Quel protocole sanitaire préconisez-vous ?
Le SNALC, avec beaucoup d’acteurs du monde éducatif, demande un collectif budgétaire pour l’éducation depuis la rentrée scolaire 2020 (oui, 2020). Nous comprenons parfaitement que l’État s’engage pour soutenir l’économie ou la culture ; nous comprenons moins qu’il n’ait rien fait depuis un an et demi pour soutenir l’École. Nous avons besoin de personnels, nous avons besoin de travaux dans nos établissements, dans nos cantines. Nous avons aussi besoin que le ping-pong entre l’État et les collectivités locales cesse sur la question de la qualité de l’air. Rappelons aussi que jusqu’à présent, notre employeur ne nous distribuait que des masques tissus, dont certains laissent tellement tout passer qu’on peut faire de la buée sur les vitres avec. Nous attendons pour le moment les masques chirurgicaux et FFP2 promis : à l’heure actuelle, nous ne les avons toujours pas vus.
Au-delà des aspects matériels, il faut de la transparence sur la gestion des protocoles et des indicateurs sanitaires qui le sous-tendent. Actuellement, alors que l’on vit un «raz-de-marée» d’après le ministre de la santé, le niveau de protocole n’est que de deux en collège et en lycée (il y a quatre niveaux en tout). Faut-il une comète pour qu’on passe au niveau trois ? Il faut aussi insister sur les conséquences pédagogiques à long terme de la pandémie, qui ont déjà conduit le ministère à repousser les évaluations nationales de mi-CP et qui devraient également conduire à réorganiser les épreuves de spécialité du baccalauréat général et technologique, qui doivent normalement débuter le 14 mars.
Enfin, il faut absolument que les personnels soient respectés sur un plan matériel comme sur un plan moral.
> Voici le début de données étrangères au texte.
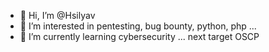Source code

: - 👋 Hi, I’m @Hsilyav
- 👀 I’m interested in pentesting, bug bounty, python, php ...
- 🌱 I’m currently learning cybersecurity ... next target OSCP

<!---
aamfrk/aamfrk is a ✨ special ✨ repository because its `README.md` (this file) appears on your GitHub profile.
You can click the Preview link to take a look at your changes.
--->
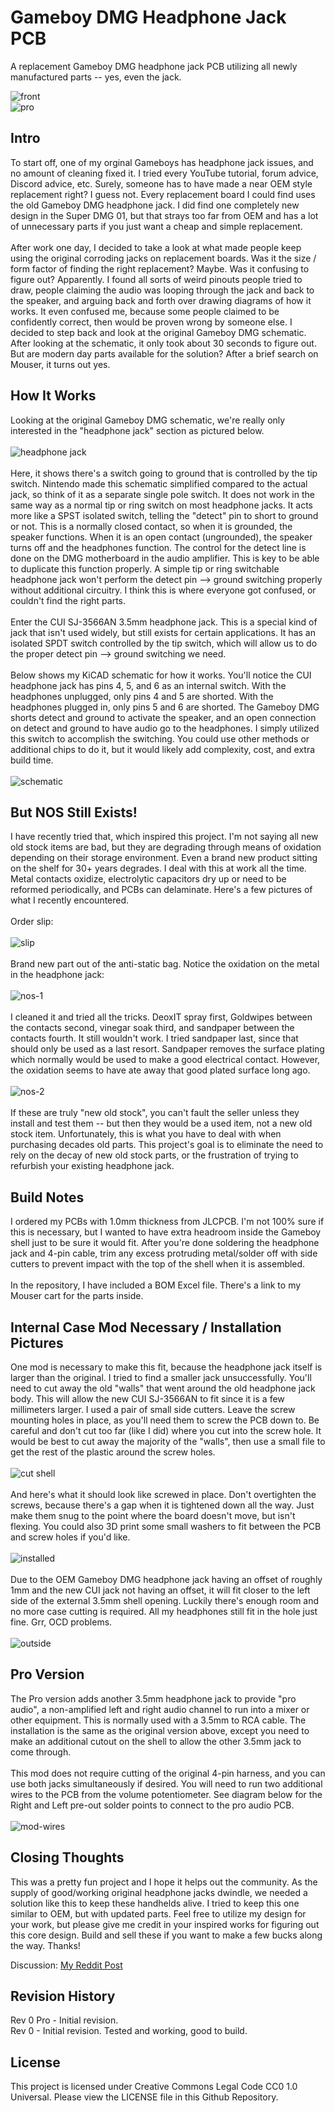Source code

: # Gameboy DMG Headphone Jack PCB
A replacement Gameboy DMG headphone jack PCB utilizing all newly manufactured parts -- yes, even the jack.

![front](front.png)
\
![pro](pro-top.JPG)

## Intro
To start off, one of my orginal Gameboys has headphone jack issues, and no amount of cleaning fixed it. I tried every YouTube tutorial, forum advice, Discord advice, etc. Surely, someone has to have made a near OEM style replacement right? I guess not. Every replacement board I could find uses the old Gameboy DMG headphone jack. I did find one completely new design in the Super DMG 01, but that strays too far from OEM and has a lot of unnecessary parts if you just want a cheap and simple replacement. \
\
After work one day, I decided to take a look at what made people keep using the original corroding jacks on replacement boards. Was it the size / form factor of finding the right replacement? Maybe. Was it confusing to figure out? Apparently. I found all sorts of weird pinouts people tried to draw, people claiming the audio was looping through the jack and back to the speaker, and arguing back and forth over drawing diagrams of how it works. It even confused me, because some people claimed to be confidently correct, then would be proven wrong by someone else. I decided to step back and look at the original Gameboy DMG schematic. After looking at the schematic, it only took about 30 seconds to figure out. But are modern day parts available for the solution? After a brief search on Mouser, it turns out yes.

## How It Works
Looking at the original Gameboy DMG schematic, we're really only interested in the "headphone jack" section as pictured below.
\
\
![headphone jack](gb-schematic.jpg)
\
\
Here, it shows there's a switch going to ground that is controlled by the tip switch. Nintendo made this schematic simplified compared to the actual jack, so think of it as a separate single pole switch. It does not work in the same way as a normal tip or ring switch on most headphone jacks. It acts more like a SPST isolated switch, telling the "detect" pin to short to ground or not. This is a normally closed contact, so when it is grounded, the speaker functions. When it is an open contact (ungrounded), the speaker turns off and the headphones function. The control for the detect line is done on the DMG motherboard in the audio amplifier. This is key to be able to duplicate this function properly. A simple tip or ring switchable headphone jack won't perform the detect pin --> ground switching properly without additional circuitry. I think this is where everyone got confused, or couldn't find the right parts.
\
\
Enter the CUI SJ-3566AN 3.5mm headphone jack. This is a special kind of jack that isn't used widely, but still exists for certain applications. It has an isolated SPDT switch controlled by the tip switch, which will allow us to do the proper detect pin --> ground switching we need. 
\
\
Below shows my KiCAD schematic for how it works. You'll notice the CUI headphone jack has pins 4, 5, and 6 as an internal switch. With the headphones unplugged, only pins 4 and 5 are shorted. With the headphones plugged in, only pins 5 and 6 are shorted. The Gameboy DMG shorts detect and ground to activate the speaker, and an open connection on detect and ground to have audio go to the headphones. I simply utilized this  switch to accomplish the switching. You could use other methods or additional chips to do it, but it would likely add complexity, cost, and extra build time.
\
\
![schematic](schematic.jpg)

## But NOS Still Exists!
I have recently tried that, which inspired this project. I'm not saying all new old stock items are bad, but they are degrading through means of oxidation depending on their storage environment. Even a brand new product sitting on the shelf for 30+ years degrades. I deal with this at work all the time. Metal contacts oxidize, electrolytic capacitors dry up or need to be reformed periodically, and PCBs can delaminate. Here's a few pictures of what I recently encountered. 
\
\
Order slip:
\
\
![slip](nos-0.jpg)
\
\
Brand new part out of the anti-static bag. Notice the oxidation on the metal in the headphone jack:
\
\
![nos-1](nos-1.jpg)
\
\
I cleaned it and tried all the tricks. DeoxIT spray first, Goldwipes between the contacts second, vinegar soak third, and sandpaper between the contacts fourth. It still wouldn't work. I tried sandpaper last, since that should only be used as a last resort. Sandpaper removes the surface plating which normally would be used to make a good electrical contact. However, the oxidation seems to have ate away that good plated surface long ago.
\
\
![nos-2](nos-2.jpg)
\
\
If these are truly "new old stock", you can't fault the seller unless they install and test them -- but then they would be a used item, not a new old stock item. Unfortunately, this is what you have to deal with when purchasing decades old parts. This project's goal is to eliminate the need to rely on the decay of new old stock parts, or the frustration of trying to refurbish your existing headphone jack.


## Build Notes
I ordered my PCBs with 1.0mm thickness from JLCPCB. I'm not 100% sure if this is necessary, but I wanted to have extra headroom inside the Gameboy shell just to be sure it would fit. After you're done soldering the headphone jack and 4-pin cable, trim any excess protruding metal/solder off with side cutters to prevent impact with the top of the shell when it is assembled. 
\
\
In the repository, I have included a BOM Excel file. There's a link to my Mouser cart for the parts inside.

## Internal Case Mod Necessary / Installation Pictures
One mod is necessary to make this fit, because the headphone jack itself is larger than the original. I tried to find a smaller jack unsuccessfully. You'll need to cut away the old "walls" that went around the old headphone jack body. This will allow the new CUI SJ-3566AN to fit since it is a few millimeters larger. I used a pair of small side cutters. Leave the screw mounting holes in place, as you'll need them to screw the PCB down to. Be careful and don't cut too far (like I did) where you cut into the screw hole. It would be best to cut away the majority of the "walls", then use a small file to get the rest of the plastic around the screw holes.
\
\
![cut shell](cut-shell.jpg)
\
\
And here's what it should look like screwed in place. Don't overtighten the screws, because there's a gap when it is tightened down all the way. Just make them snug to the point where the board doesn't move, but isn't flexing. You could also 3D print some small washers to fit between the PCB and screw holes if you'd like. 
\
\
![installed](installed.jpg)
\
\
Due to the OEM Gameboy DMG headphone jack having an offset of roughly 1mm and the new CUI jack not having an offset, it will fit closer to the left side of the external 3.5mm shell opening. Luckily there's enough room and no more case cutting is required. All my headphones still fit in the hole just fine. Grr, OCD problems.
\
\
![outside](case-outside.jpg)

## Pro Version
The Pro version adds another 3.5mm headphone jack to provide "pro audio", a non-amplified left and right audio channel to run into a mixer or other equipment. This is normally used with a 3.5mm to RCA cable. The installation is the same as the original version above, except you need to make an additional cutout on the shell to allow the other 3.5mm jack to come through. 
\
\
This mod does not require cutting of the original 4-pin harness, and you can use both jacks simultaneously if desired. You will need to run two additional wires to the PCB from the volume potentiometer. See diagram below for the Right and Left pre-out solder points to connect to the pro audio PCB.
\
\
![mod-wires](mod-wires.jpg)


## Closing Thoughts
This was a pretty fun project and I hope it helps out the community. As the supply of good/working original headphone jacks dwindle, we needed a solution like this to keep these handhelds alive. I tried to keep this one similar to OEM, but with updated parts. Feel free to utilize my design for your work, but please give me credit in your inspired works for figuring out this core design. Build and sell these if you want to make a few bucks along the way. Thanks!

Discussion: [My Reddit Post](https://www.reddit.com/r/Gameboy/comments/1aojew2/gameboy_dmg_headphone_jack_replacement/)

## Revision History
Rev 0 Pro - Initial revision.
\
Rev 0 - Initial revision. Tested and working, good to build.

## License
This project is licensed under Creative Commons Legal Code CC0 1.0 Universal. Please view the LICENSE file in this Github Repository. 

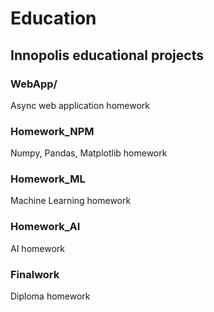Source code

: # Education

## Innopolis educational projects

### WebApp/
Async web application homework

### Homework_NPM
Numpy, Pandas, Matplotlib homework

### Homework_ML
Machine Learning homework

### Homework_AI
AI homework

### Finalwork
Diploma homework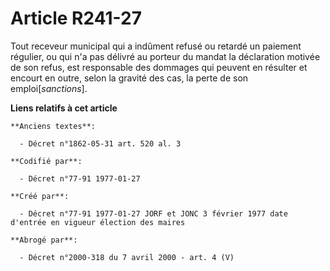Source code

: # Article R241-27

Tout receveur municipal qui a indûment refusé ou retardé un paiement régulier, ou qui n'a pas délivré au porteur du mandat la
déclaration motivée de son refus, est responsable des dommages qui peuvent en résulter et encourt en outre, selon la gravité
des cas, la perte de son emploi[*sanctions*].

**Liens relatifs à cet article**

	**Anciens textes**:

	  - Décret n°1862-05-31 art. 520 al. 3

	**Codifié par**:

	  - Décret n°77-91 1977-01-27

	**Créé par**:

	  - Décret n°77-91 1977-01-27 JORF et JONC 3 février 1977 date d'entrée en vigueur élection des maires

	**Abrogé par**:

	  - Décret n°2000-318 du 7 avril 2000 - art. 4 (V)
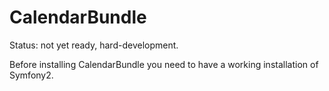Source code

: # CalendarBundle

Status: not yet ready, hard-development.

Before installing CalendarBundle you need to have a working installation of Symfony2.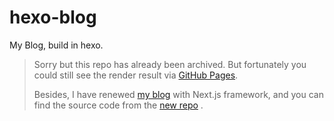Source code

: # hexo-blog

My Blog, build in hexo.

> Sorry but this repo has already been archived. But fortunately you could still see the render result via [GitHub Pages](https://ryojerryyu.github.io/blog/).
>
> Besides, I have renewed [my blog](https://blog.ryo-okami.xyz/) with Next.js framework, and you can find the source code from the [new repo](https://github.com/RyoJerryYu/blog-next) .

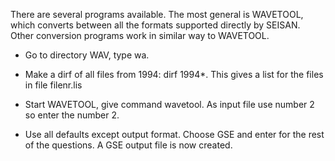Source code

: There are several programs available. The most general is WAVETOOL, which converts between all the formats supported directly by SEISAN. Other conversion programs work in similar way to WAVETOOL.

* Go to directory WAV, type wa.

* Make a dirf of all files from 1994: dirf 1994\*. This gives a list for the files in file filenr.lis

* Start WAVETOOL, give command wavetool. As input file use number 2 so enter the number 2.

* Use all defaults except output format. Choose GSE and enter for the rest of the questions. A GSE output file is now created.



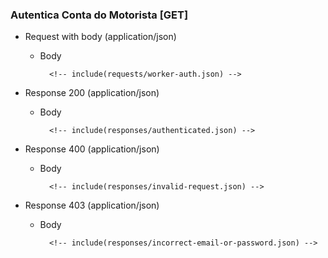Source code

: ### Autentica Conta do Motorista [GET]

+ Request with body (application/json)

    + Body

            <!-- include(requests/worker-auth.json) -->

+ Response 200 (application/json)

    + Body

            <!-- include(responses/authenticated.json) -->

+ Response 400 (application/json)

    + Body

            <!-- include(responses/invalid-request.json) -->

+ Response 403 (application/json)

    + Body

            <!-- include(responses/incorrect-email-or-password.json) -->

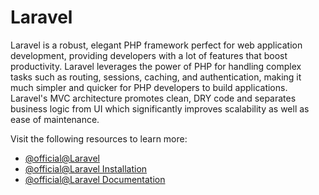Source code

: # Laravel

Laravel is a robust, elegant PHP framework perfect for web application development, providing developers with a lot of features that boost productivity. Laravel leverages the power of PHP for handling complex tasks such as routing, sessions, caching, and authentication, making it much simpler and quicker for PHP developers to build applications. Laravel's MVC architecture promotes clean, DRY code and separates business logic from UI which significantly improves scalability as well as ease of maintenance.

Visit the following resources to learn more:

- [@official@Laravel](https://laravel.com/)
- [@official@Laravel Installation](https://laravel.com/docs/11.x/installation)
- [@official@Laravel Documentation](https://laravel.com/docs)
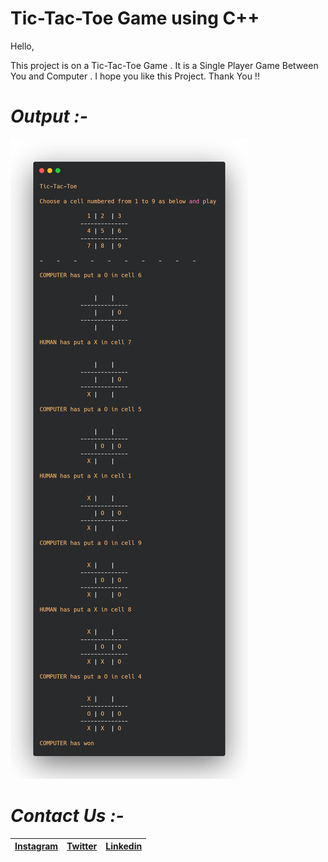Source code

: # Tic-Tac-Toe Game using C++

Hello, 

This project is on a Tic-Tac-Toe Game . It is a Single Player Game Between You and Computer . I hope you like this Project. Thank You !!

# *Output :-*

![](Output.png)

# *Contact Us :-*


|[Instagram](https://instagram.com/universal_coder)|[Twitter](https://twitter.com/LondheAaryan)|[Linkedin](https://www.linkedin.com/in/aaryan-r-londhe-0a1809179/)|
|-|-|-|

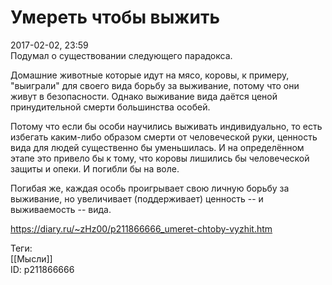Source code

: Умереть чтобы выжить
=====================

   
 2017-02-02, 23:59   
  Подумал о существовании следующего парадокса.   
   
 Домашние животные которые идут на мясо, коровы, к примеру, "выиграли" для своего вида борьбу за выживание, потому что они живут в безопасности. Однако выживание вида даётся ценой принудительной смерти большинства особей.   
   
 Потому что если бы особи научились выживать индивидуально, то есть избегать каким-либо образом смерти от человеческой руки, ценность вида для людей существенно бы уменьшилась. И на определённом этапе это привело бы к тому, что коровы лишились бы человеческой защиты и опеки. И погибли бы на воле.   
   
 Погибая же, каждая особь проигрывает свою личную борьбу за выживание, но увеличивает (поддерживает) ценность -- и выживаемость -- вида.   
    
 <https://diary.ru/~zHz00/p211866666_umeret-chtoby-vyzhit.htm>   
   
 Теги:   
 [[Мысли]]   
 ID: p211866666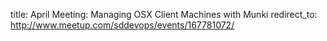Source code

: title: April Meeting: Managing OSX Client Machines with Munki
redirect_to: http://www.meetup.com/sddevops/events/167781072/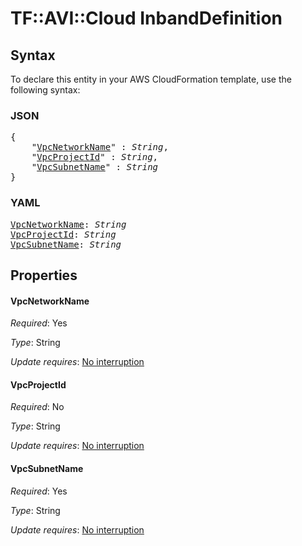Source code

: # TF::AVI::Cloud InbandDefinition

## Syntax

To declare this entity in your AWS CloudFormation template, use the following syntax:

### JSON

<pre>
{
    "<a href="#vpcnetworkname" title="VpcNetworkName">VpcNetworkName</a>" : <i>String</i>,
    "<a href="#vpcprojectid" title="VpcProjectId">VpcProjectId</a>" : <i>String</i>,
    "<a href="#vpcsubnetname" title="VpcSubnetName">VpcSubnetName</a>" : <i>String</i>
}
</pre>

### YAML

<pre>
<a href="#vpcnetworkname" title="VpcNetworkName">VpcNetworkName</a>: <i>String</i>
<a href="#vpcprojectid" title="VpcProjectId">VpcProjectId</a>: <i>String</i>
<a href="#vpcsubnetname" title="VpcSubnetName">VpcSubnetName</a>: <i>String</i>
</pre>

## Properties

#### VpcNetworkName

_Required_: Yes

_Type_: String

_Update requires_: [No interruption](https://docs.aws.amazon.com/AWSCloudFormation/latest/UserGuide/using-cfn-updating-stacks-update-behaviors.html#update-no-interrupt)

#### VpcProjectId

_Required_: No

_Type_: String

_Update requires_: [No interruption](https://docs.aws.amazon.com/AWSCloudFormation/latest/UserGuide/using-cfn-updating-stacks-update-behaviors.html#update-no-interrupt)

#### VpcSubnetName

_Required_: Yes

_Type_: String

_Update requires_: [No interruption](https://docs.aws.amazon.com/AWSCloudFormation/latest/UserGuide/using-cfn-updating-stacks-update-behaviors.html#update-no-interrupt)

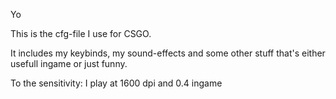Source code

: Yo 

This is the cfg-file I use for CSGO.

It includes my keybinds, my sound-effects and some other stuff that's either usefull ingame or just funny.

To the sensitivity: I play at 1600 dpi and 0.4 ingame
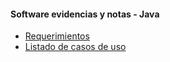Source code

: #### Software evidencias y notas - Java
* [Requerimientos](Requerimientos)
* [Listado de casos de uso](Casos-de-uso)

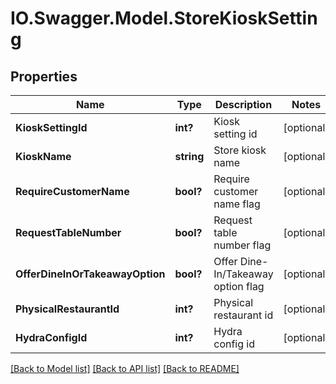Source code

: # IO.Swagger.Model.StoreKioskSetting
## Properties

Name | Type | Description | Notes
------------ | ------------- | ------------- | -------------
**KioskSettingId** | **int?** | Kiosk setting id | [optional] 
**KioskName** | **string** | Store kiosk name | [optional] 
**RequireCustomerName** | **bool?** | Require customer name flag | [optional] 
**RequestTableNumber** | **bool?** | Request table number flag | [optional] 
**OfferDineInOrTakeawayOption** | **bool?** | Offer Dine-In/Takeaway option flag | [optional] 
**PhysicalRestaurantId** | **int?** | Physical restaurant id | [optional] 
**HydraConfigId** | **int?** | Hydra config id | [optional] 

[[Back to Model list]](../README.md#documentation-for-models) [[Back to API list]](../README.md#documentation-for-api-endpoints) [[Back to README]](../README.md)

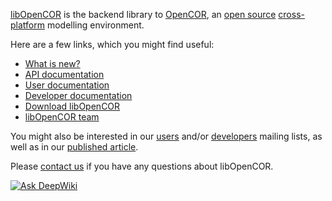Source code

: [libOpenCOR](https://opencor.ws/libopencor/index.html) is the backend library to [OpenCOR](https://opencor.ws/), an [open source](https://opencor.ws/user/licensing.html) [cross-platform](https://opencor.ws/user/supportedPlatforms.html) modelling environment.

Here are a few links, which you might find useful:

- [What is new?](https://opencor.ws/libopencor/whatIsNew.html)
- [API documentation](https://opencor.ws/libopencor/api/index.html)
- [User documentation](https://opencor.ws/libopencor/user/index.html)
- [Developer documentation](https://opencor.ws/libopencor/developer/index.html)
- [Download libOpenCOR](https://opencor.ws/libopencor/downloads/index.html)
- [libOpenCOR team](https://opencor.ws/libopencor/team.html)

You might also be interested in our [users](https://groups.google.com/forum/#!forum/opencor-users) and/or [developers](https://groups.google.com/forum/#!forum/opencor-developers) mailing lists, as well as in our [published article](https://dx.doi.org/10.3389/fphys.2015.00026).

Please [contact us](https://opencor.ws/libopencor/contactUs.html) if you have any questions about libOpenCOR.

[![Ask DeepWiki](https://deepwiki.com/badge.svg)](https://deepwiki.com/opencor/libopencor)
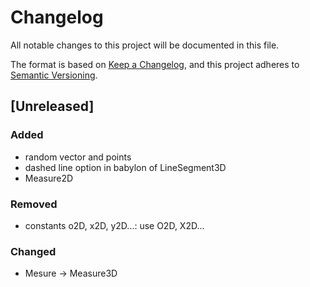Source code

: # Changelog

All notable changes to this project will be documented in this file.

The format is based on [Keep a Changelog](https://keepachangelog.com/en/1.0.0/),
and this project adheres to [Semantic Versioning](https://semver.org/spec/v2.0.0.html).

## [Unreleased]

### Added
- random vector and points
- dashed line option in babylon of LineSegment3D
- Measure2D

### Removed
- constants o2D, x2D, y2D...: use O2D, X2D...

### Changed
- Mesure -> Measure3D
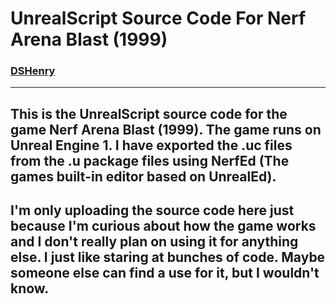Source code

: # UnrealScript Source Code For Nerf Arena Blast (1999)

### [DSHenry](https://linktr.ee/Sir_Henricus)

---

## This is the UnrealScript source code for the game Nerf Arena Blast (1999). The game runs on Unreal Engine 1. I have exported the .uc files from the .u package files using NerfEd (The games built-in editor based on UnrealEd).

## I'm only uploading the source code here just because I'm curious about how the game works and I don't really plan on using it for anything else. I just like staring at bunches of code. Maybe someone else can find a use for it, but I wouldn't know.

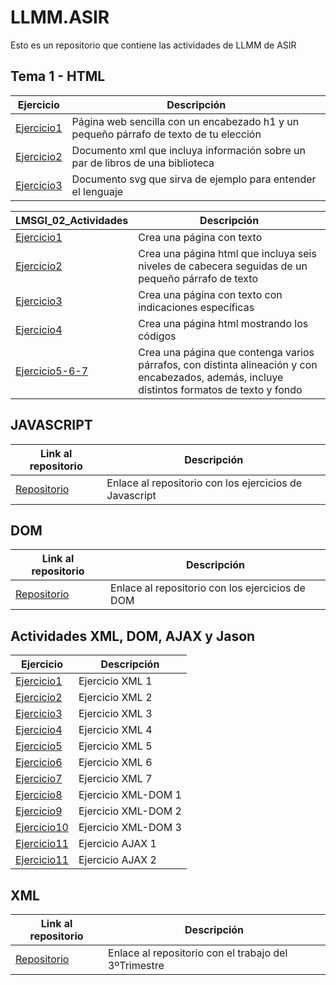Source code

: # LLMM.ASIR
Esto es un repositorio que contiene las actividades de LLMM de ASIR

## Tema 1 - HTML
Ejercicio | Descripción
----------|------------
[Ejercicio1](/tema1/pagina.html) | Página web sencilla con un encabezado h1 y un pequeño párrafo de texto de tu elección
[Ejercicio2](/tema1/biblioteca.xml) | Documento xml que incluya información sobre un par de libros de una biblioteca
[Ejercicio3](/tema1/ejemplo.svg) | Documento svg que sirva de ejemplo para entender el lenguaje


LMSGI_02_Actividades | Descripción
----------|------------
[Ejercicio1](tema1/Ejercicio1.html) | Crea una página con texto
[Ejercicio2](tema1/Ejercicio2.html) | Crea una página html que incluya seis niveles de cabecera seguidas de un pequeño párrafo de texto
[Ejercicio3](tema1/Ejercicio3.html) | Crea una página con texto con indicaciones específicas
[Ejercicio4](tema1/Ejercicio4.html) | Crea una página html mostrando los códigos
[Ejercicio5-6-7](tema1/Ejercicio5-6-7.html) | Crea una página que contenga varios párrafos, con distinta alineación y con encabezados, además, incluye distintos formatos de texto y fondo


## JAVASCRIPT
Link al repositorio | Descripción
----------|------------
[Repositorio](https://github.com/jPabloASIR/JS_Actividades) | Enlace al repositorio con los ejercicios de Javascript


## DOM
Link al repositorio | Descripción
----------|------------
[Repositorio](https://github.com/jPabloASIR/DOM) | Enlace al repositorio con los ejercicios de DOM

## Actividades XML, DOM, AJAX y Jason
Ejercicio | Descripción
----------|------------
[Ejercicio1](Acts.3Tr/Ex1.xml) | Ejercicio XML 1
[Ejercicio2](Acts.3Tr/Ex2.xml) | Ejercicio XML 2
[Ejercicio3](Acts.3Tr/Ex3.xml) | Ejercicio XML 3
[Ejercicio4](Acts.3Tr/Ex4.xml) | Ejercicio XML 4
[Ejercicio5](Acts.3Tr/Ex5.xml) | Ejercicio XML 5
[Ejercicio6](Acts.3Tr/Ex6.xml) | Ejercicio XML 6
[Ejercicio7](Acts.3Tr/Ex7.xml) | Ejercicio XML 7
[Ejercicio8](Acts.3Tr/index.html) | Ejercicio XML-DOM 1
[Ejercicio9](Acts.3Tr/Ex9.html) | Ejercicio XML-DOM 2
[Ejercicio10](Acts.3Tr/Ex10.html) | Ejercicio XML-DOM 3
[Ejercicio11](Acts.3Tr/Ex11.html) | Ejercicio AJAX 1
[Ejercicio11](Acts.3Tr/Ex12.html) | Ejercicio AJAX 2


## XML
Link al repositorio | Descripción
----------|------------
[Repositorio](https://github.com/jPabloASIR/Trabajo_Tr.3) | Enlace al repositorio con el trabajo del 3ºTrimestre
On ne doit pas balancer des changements structurels du jour au lendemain, on doit nous informer à l’avance pour que chaque école, collège ou lycée ait le temps de s’organiser et de dialoguer avec les parents et les élèves. Et il faut joindre l’action à la parole. C’est très gentil de nous dire que nous effectuons un travail formidable dans des conditions difficiles depuis près de 2 ans ; ce sera encore mieux quand cette surcharge et cet engagement seront reconnus par une prime. Là, pour le moment, on nous délègue des missions sanitaires, on nous contraint à un enseignement en pointillé, le tout pour les beaux yeux du ministre… que l’on ne peut de toute façon pas voir, car à Ibiza, ils sont cachés derrière des lunettes de soleil.